╭─ Supplied data
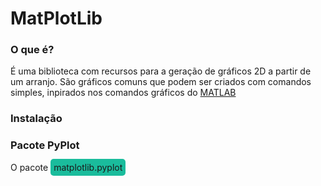 # MatPlotLib
### O que é? 
É uma biblioteca com recursos para a geração de gráficos 2D a partir de um arranjo. São gráficos comuns que podem ser criados com comandos simples, inpirados nos comandos gráficos do <a href="https://www.mathworks.com/products/matlab.html">MATLAB</a>
### Instalação
### Pacote PyPlot
O pacote <span
style="background: #1abc9c; border-radius:5px; padding:5px">
matplotlib.pyplot</span>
╰─
The response should hold exactly the lines starting at the line with "É uma biblioteca" and ending at the line with "O pacote <span", and no other line of the material above.

• Output of the task
É uma biblioteca com recursos para a geração de gráficos 2D a partir de um arranjo. São gráficos comuns que podem ser criados com comandos simples, inpirados nos comandos gráficos do <a href="https://www.mathworks.com/products/matlab.html">MATLAB</a>
### Instalação
### Pacote PyPlot
O pacote <span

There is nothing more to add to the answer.